Scan each line of the records for the word "When" and extract the ones that have it.

________

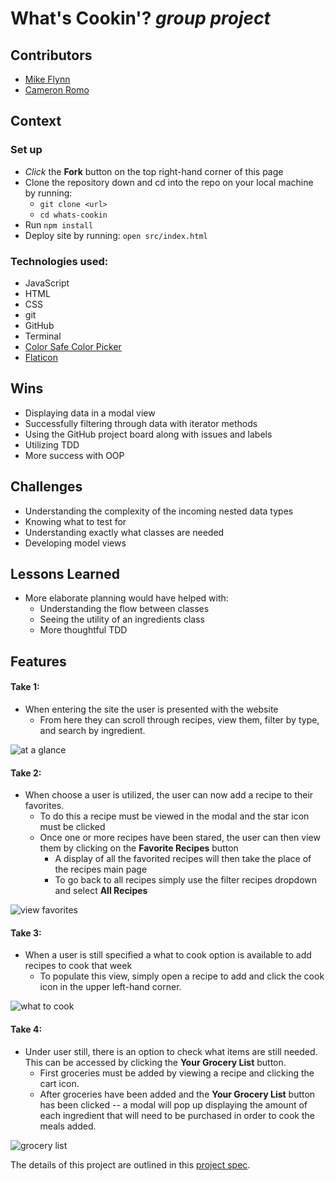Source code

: # What's Cookin'? _*group project*_

## Contributors
  - [Mike Flynn](https://github.com/mdflynn)
  - [Cameron Romo](https://github.com/cameronRomo)

## Context

### Set up
* *Click* the **Fork** button on the top right-hand corner of this page
* Clone the repository down and cd into the repo on your local machine by running:
  * `git clone <url>`
  * `cd whats-cookin`
* Run `npm install`
* Deploy site by running: `open src/index.html`

### Technologies used:
* JavaScript
* HTML
* CSS
* git
* GitHub
* Terminal
* [Color Safe Color Picker](http://colorsafe.co/)
* [Flaticon](https://www.flaticon.com/)

## Wins
* Displaying data in a modal view
* Successfully filtering through data with iterator methods
* Using the GitHub project board along with issues and labels
* Utilizing TDD
* More success with OOP

## Challenges
* Understanding the complexity of the incoming nested data types
* Knowing what to test for
* Understanding exactly what classes are needed
* Developing model views

## Lessons Learned
* More elaborate planning would have helped with:
  * Understanding the flow between classes
  * Seeing the utility of an ingredients class
  * More thoughtful TDD

## Features

#### Take 1:
* When entering the site the user is presented with the website
  - From here they can scroll through recipes, view them, filter by type, and search by ingredient.

![at a glance](https://user-images.githubusercontent.com/63012953/96791694-232c1800-13b6-11eb-9185-d41e9f55d576.gif)

#### Take 2:
* When choose a user is utilized, the user can now add a recipe to their favorites.
  - To do this a recipe must be viewed in the modal and the star icon must be clicked
  - Once one or more recipes have been stared, the user can then view them by clicking on the **Favorite Recipes** button
    - A display of all the favorited recipes will then take the place of the recipes main page
    - To go back to all recipes simply use the filter recipes dropdown and select **All Recipes**

![view favorites](https://user-images.githubusercontent.com/63012953/96791765-4951b800-13b6-11eb-8298-42fe63384b76.gif)

#### Take 3:
* When a user is still specified a what to cook option is available to add recipes to cook that week
  - To populate this view, simply open a recipe to add and click the cook icon in the upper left-hand corner.

![what to cook](https://user-images.githubusercontent.com/63012953/96791796-5c648800-13b6-11eb-9fff-714aa4ee515b.gif)

#### Take 4:
* Under user still, there is an option to check what items are still needed. This can be accessed by clicking the **Your Grocery List** button.
  * First groceries must be added by viewing a recipe and clicking the cart icon.
  * After groceries have been added and the **Your Grocery List** button has been clicked -- a modal will pop up displaying the amount of each ingredient that will need to be purchased in order to cook the meals added.

![grocery list](https://user-images.githubusercontent.com/63012953/96791846-730adf00-13b6-11eb-866e-c17c5dee4ca9.gif)


The details of this project are outlined in this <a href="https://frontend.turing.io/projects/whats-cookin.html" target="\__blank">project spec</a>.
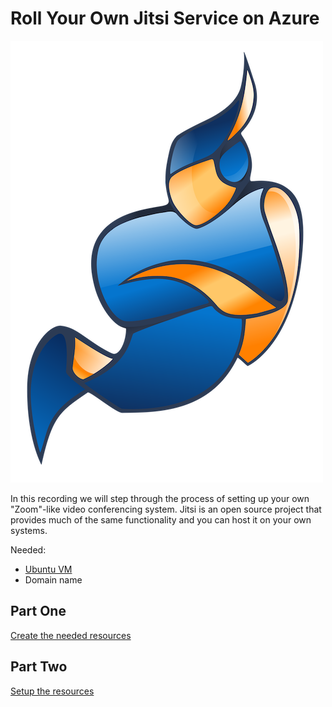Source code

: # Roll Your Own Jitsi Service on Azure

![jitsi](img/jitsi_logo.png)

In this recording we will step through the process of setting up your own "Zoom"-like video conferencing system. Jitsi is an open source project that provides much of the same functionality and you can host it on your own systems.

Needed:

- [Ubuntu VM](https://docs.microsoft.com/en-us/azure/virtual-machines/?WT_.mc_id=github-twitch06-jahand)
- Domain name

## Part One

[Create the needed resources](/ep06/pt1/README.md)

## Part Two

[Setup the resources](/ep06/pt2/README.md)
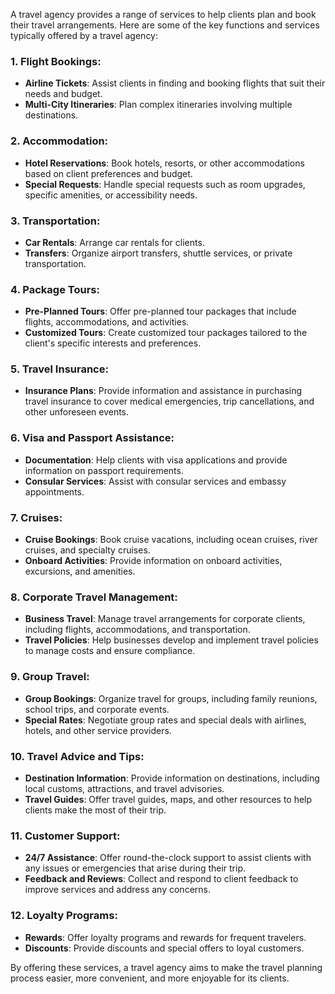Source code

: A travel agency provides a range of services to help clients plan and book their travel arrangements. Here are some of the key functions and services typically offered by a travel agency:

### 1. **Flight Bookings**:
   - **Airline Tickets**: Assist clients in finding and booking flights that suit their needs and budget.
   - **Multi-City Itineraries**: Plan complex itineraries involving multiple destinations.

### 2. **Accommodation**:
   - **Hotel Reservations**: Book hotels, resorts, or other accommodations based on client preferences and budget.
   - **Special Requests**: Handle special requests such as room upgrades, specific amenities, or accessibility needs.

### 3. **Transportation**:
   - **Car Rentals**: Arrange car rentals for clients.
   - **Transfers**: Organize airport transfers, shuttle services, or private transportation.

### 4. **Package Tours**:
   - **Pre-Planned Tours**: Offer pre-planned tour packages that include flights, accommodations, and activities.
   - **Customized Tours**: Create customized tour packages tailored to the client's specific interests and preferences.

### 5. **Travel Insurance**:
   - **Insurance Plans**: Provide information and assistance in purchasing travel insurance to cover medical emergencies, trip cancellations, and other unforeseen events.

### 6. **Visa and Passport Assistance**:
   - **Documentation**: Help clients with visa applications and provide information on passport requirements.
   - **Consular Services**: Assist with consular services and embassy appointments.

### 7. **Cruises**:
   - **Cruise Bookings**: Book cruise vacations, including ocean cruises, river cruises, and specialty cruises.
   - **Onboard Activities**: Provide information on onboard activities, excursions, and amenities.

### 8. **Corporate Travel Management**:
   - **Business Travel**: Manage travel arrangements for corporate clients, including flights, accommodations, and transportation.
   - **Travel Policies**: Help businesses develop and implement travel policies to manage costs and ensure compliance.

### 9. **Group Travel**:
   - **Group Bookings**: Organize travel for groups, including family reunions, school trips, and corporate events.
   - **Special Rates**: Negotiate group rates and special deals with airlines, hotels, and other service providers.

### 10. **Travel Advice and Tips**:
   - **Destination Information**: Provide information on destinations, including local customs, attractions, and travel advisories.
   - **Travel Guides**: Offer travel guides, maps, and other resources to help clients make the most of their trip.

### 11. **Customer Support**:
   - **24/7 Assistance**: Offer round-the-clock support to assist clients with any issues or emergencies that arise during their trip.
   - **Feedback and Reviews**: Collect and respond to client feedback to improve services and address any concerns.

### 12. **Loyalty Programs**:
   - **Rewards**: Offer loyalty programs and rewards for frequent travelers.
   - **Discounts**: Provide discounts and special offers to loyal customers.

By offering these services, a travel agency aims to make the travel planning process easier, more convenient, and more enjoyable for its clients.
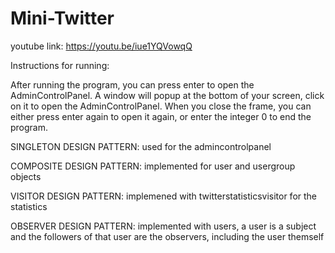 # Mini-Twitter

youtube link: https://youtu.be/iue1YQVowqQ

Instructions for running:

After running the program, you can press enter to open the AdminControlPanel. A window will popup at the bottom of your screen,
click on it to open the AdminControlPanel. When you close the frame, you can either press enter again to open it again, or enter the integer
0 to end the program.

SINGLETON DESIGN PATTERN: used for the admincontrolpanel

COMPOSITE DESIGN PATTERN: implemented for user and usergroup objects

VISITOR DESIGN PATTERN: implemened with twitterstatisticsvisitor for the statistics

OBSERVER DESIGN PATTERN: implemented with users, a user is a subject and the followers of that user
are the observers, including the user themself
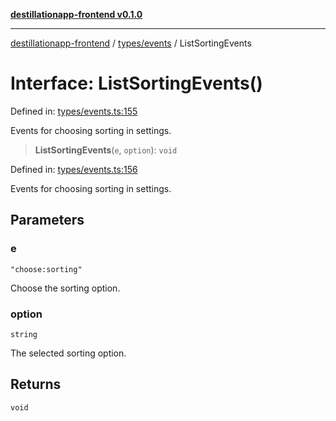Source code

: [**destillationapp-frontend v0.1.0**](../../../README.md)

***

[destillationapp-frontend](../../../modules.md) / [types/events](../README.md) / ListSortingEvents

# Interface: ListSortingEvents()

Defined in: [types/events.ts:155](https://github.com/DestillApp/main/blob/76aba95a5d8c1d9174ebde73d7b50f0ea64b491a/frontend/src/types/events.ts#L155)

Events for choosing sorting in settings.

> **ListSortingEvents**(`e`, `option`): `void`

Defined in: [types/events.ts:156](https://github.com/DestillApp/main/blob/76aba95a5d8c1d9174ebde73d7b50f0ea64b491a/frontend/src/types/events.ts#L156)

Events for choosing sorting in settings.

## Parameters

### e

`"choose:sorting"`

Choose the sorting option.

### option

`string`

The selected sorting option.

## Returns

`void`
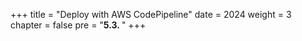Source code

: +++
title = "Deploy with AWS CodePipeline"
date = 2024
weight = 3
chapter = false
pre = "<b>5.3. </b>"
+++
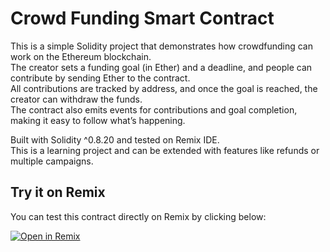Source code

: # Crowd Funding Smart Contract

This is a simple Solidity project that demonstrates how crowdfunding can work on the Ethereum blockchain.  
The creator sets a funding goal (in Ether) and a deadline, and people can contribute by sending Ether to the contract.  
All contributions are tracked by address, and once the goal is reached, the creator can withdraw the funds.  
The contract also emits events for contributions and goal completion, making it easy to follow what’s happening.  

Built with Solidity ^0.8.20 and tested on Remix IDE.  
This is a learning project and can be extended with features like refunds or multiple campaigns.

## Try it on Remix

You can test this contract directly on Remix by clicking below:

[![Open in Remix](https://img.shields.io/badge/Open%20in-Remix-blue?logo=ethereum)](https://remix.ethereum.org/#url=https://raw.githubusercontent.com/akshay10-08/crowd_funding_project/main/funding.sol)
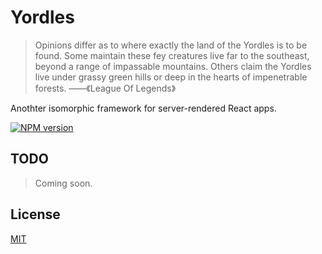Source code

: # Yordles

> Opinions differ as to where exactly the land of the Yordles is to be found. Some maintain these fey creatures live far to the southeast, beyond a range of impassable mountains. Others claim the Yordles live under grassy green hills or deep in the hearts of impenetrable forests.     ——《League Of Legends》


Anothter isomorphic framework for server-rendered React apps.

[![NPM version][npm-image]][npm-url]

[npm-image]: https://img.shields.io/npm/v/yordles.svg?style=flat-square
[npm-url]: https://www.npmjs.com/package/yordles

## TODO
> Coming soon.


## License

[MIT](LICENSE)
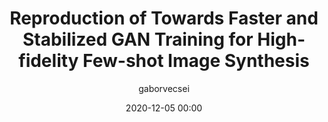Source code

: ---
title: "Reproduction of Towards Faster and Stabilized GAN Training for High-fidelity Few-shot Image Synthesis"
layout: post
date: 2020-12-05 00:00
tag:
  - Machine Learning
  - Deep Learning
  - GAN
image: noimage
headerImage: false
category: blog
author: gaborvecsei
externalLink: https://github.com/gaborvecsei/SLE-GAN
---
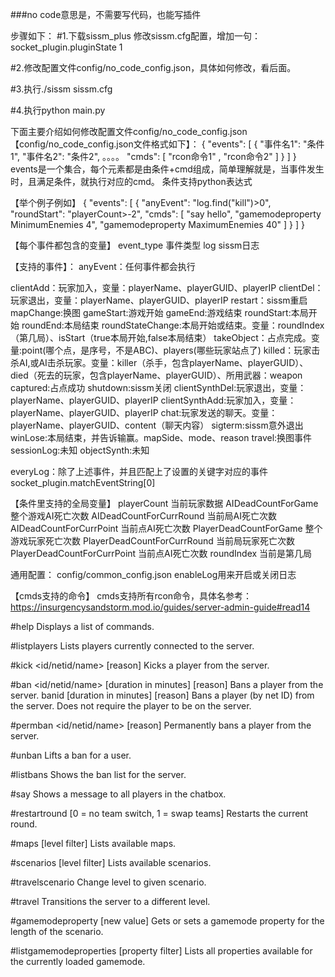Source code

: ###no code意思是，不需要写代码，也能写插件

步骤如下：
#1.下载sissm_plus
修改sissm.cfg配置，增加一句：
socket_plugin.pluginState 1

#2.修改配置文件config/no_code_config.json，具体如何修改，看后面。

#3.执行./sissm sissm.cfg

#4.执行python main.py



下面主要介绍如何修改配置文件config/no_code_config.json
【config/no_code_config.json文件格式如下】：
{
  "events": [
    {
      "事件名1": "条件1",
      "事件名2": "条件2",
      。。。。
      "cmds": [
        "rcon命令1"   ,
        "rcon命令2"
      ]
    }
  ]
}
events是一个集合，每个元素都是由条件+cmd组成，简单理解就是，当事件发生时，且满足条件，就执行对应的cmd。
条件支持python表达式

【举个例子例如】
{
  "events": [
    {
      "anyEvent": "log.find(\"kill\")>0",
      "roundStart": "playerCount>-2",
      "cmds": [
        "say hello",
        "gamemodeproperty MinimumEnemies 4",
        "gamemodeproperty MaximumEnemies 40"
      ]
    }
  ]
}

【每个事件都包含的变量】
event_type  事件类型
log   sissm日志


【支持的事件】：
anyEvent：任何事件都会执行

clientAdd：玩家加入，变量：playerName、playerGUID、playerIP
clientDel：玩家退出，变量：playerName、playerGUID、playerIP
restart：sissm重启
mapChange:换图
gameStart:游戏开始
gameEnd:游戏结束
roundStart:本局开始
roundEnd:本局结束
roundStateChange:本局开始或结束。变量：roundIndex（第几局）、isStart（true本局开始,false本局结束）
takeObject：占点完成。变量:point(哪个点，是序号，不是ABC)、players(哪些玩家站点了)
killed：玩家击杀AI,或AI击杀玩家。变量：killer（杀手，包含playerName、playerGUID）、died（死去的玩家，包含playerName、playerGUID）、所用武器：weapon
captured:占点成功
shutdown:sissm关闭
clientSynthDel:玩家退出，变量：playerName、playerGUID、playerIP
clientSynthAdd:玩家加入，变量：playerName、playerGUID、playerIP
chat:玩家发送的聊天。变量：playerName、playerGUID、content（聊天内容）
sigterm:sissm意外退出
winLose:本局结束，并告诉输赢。mapSide、mode、reason
travel:换图事件
sessionLog:未知
objectSynth:未知

everyLog：除了上述事件，并且匹配上了设置的关键字对应的事件socket_plugin.matchEventString[0]

【条件里支持的全局变量】
playerCount 当前玩家数据
AIDeadCountForGame 整个游戏AI死亡次数
AIDeadCountForCurrRound 当前局AI死亡次数
AIDeadCountForCurrPoint 当前点AI死亡次数
PlayerDeadCountForGame 整个游戏玩家死亡次数
PlayerDeadCountForCurrRound 当前局玩家死亡次数
PlayerDeadCountForCurrPoint 当前点AI死亡次数
roundIndex 当前是第几局



通用配置：
config/common_config.json
enableLog用来开启或关闭日志


【cmds支持的命令】
cmds支持所有rcon命令，具体名参考：
https://insurgencysandstorm.mod.io/guides/server-admin-guide#read14

#help
Displays a list of commands.

#listplayers
Lists players currently connected to the server.

#kick
<id/netid/name> [reason]
Kicks a player from the server.

#ban
<id/netid/name> [duration in minutes] [reason]
Bans a player from the server.
banid [duration in minutes] [reason]  Bans a player (by net ID) from the server. Does not require the player to be on the server.

#permban
<id/netid/name> [reason]
Permanently bans a player from the server.

#unban
Lifts a ban for a user.

#listbans
Shows the ban list for the server.

#say
Shows a message to all players in the chatbox.

#restartround
[0 = no team switch, 1 = swap teams]
Restarts the current round.

#maps
[level filter]
Lists available maps.

#scenarios
[level filter]
Lists available scenarios.

#travelscenario
Change level to given scenario.

#travel
Transitions the server to a different level.

#gamemodeproperty
[new value]
Gets or sets a gamemode property for the length of the scenario.

#listgamemodeproperties  [property filter] Lists all properties available for the currently loaded gamemode.
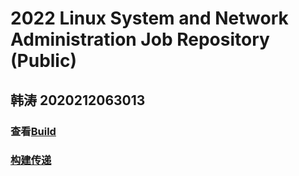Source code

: # 2022 Linux System and Network Administration Job Repository (Public)

## 韩涛 2020212063013

### 查看[Build](https://api.travis-ci.com/CUCCS/2022-linux-public-HantaoGG.svg?branch=task04)

### [构建传递](https://github.com/CUCCS/2022-linux-public-HantaoGG/pull/4/checks?check_run_id=6062671101)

________

RESULT -
* When entering the site the user is presented with the website
* When choose a user is utilized, the user can now add a recipe to their favorites.
* When a user is still specified a what to cook option is available to add recipes to cook that week
click on it to open the AdminControlPanel. When you close the frame, you can either press enter again to open it again, or enter the integer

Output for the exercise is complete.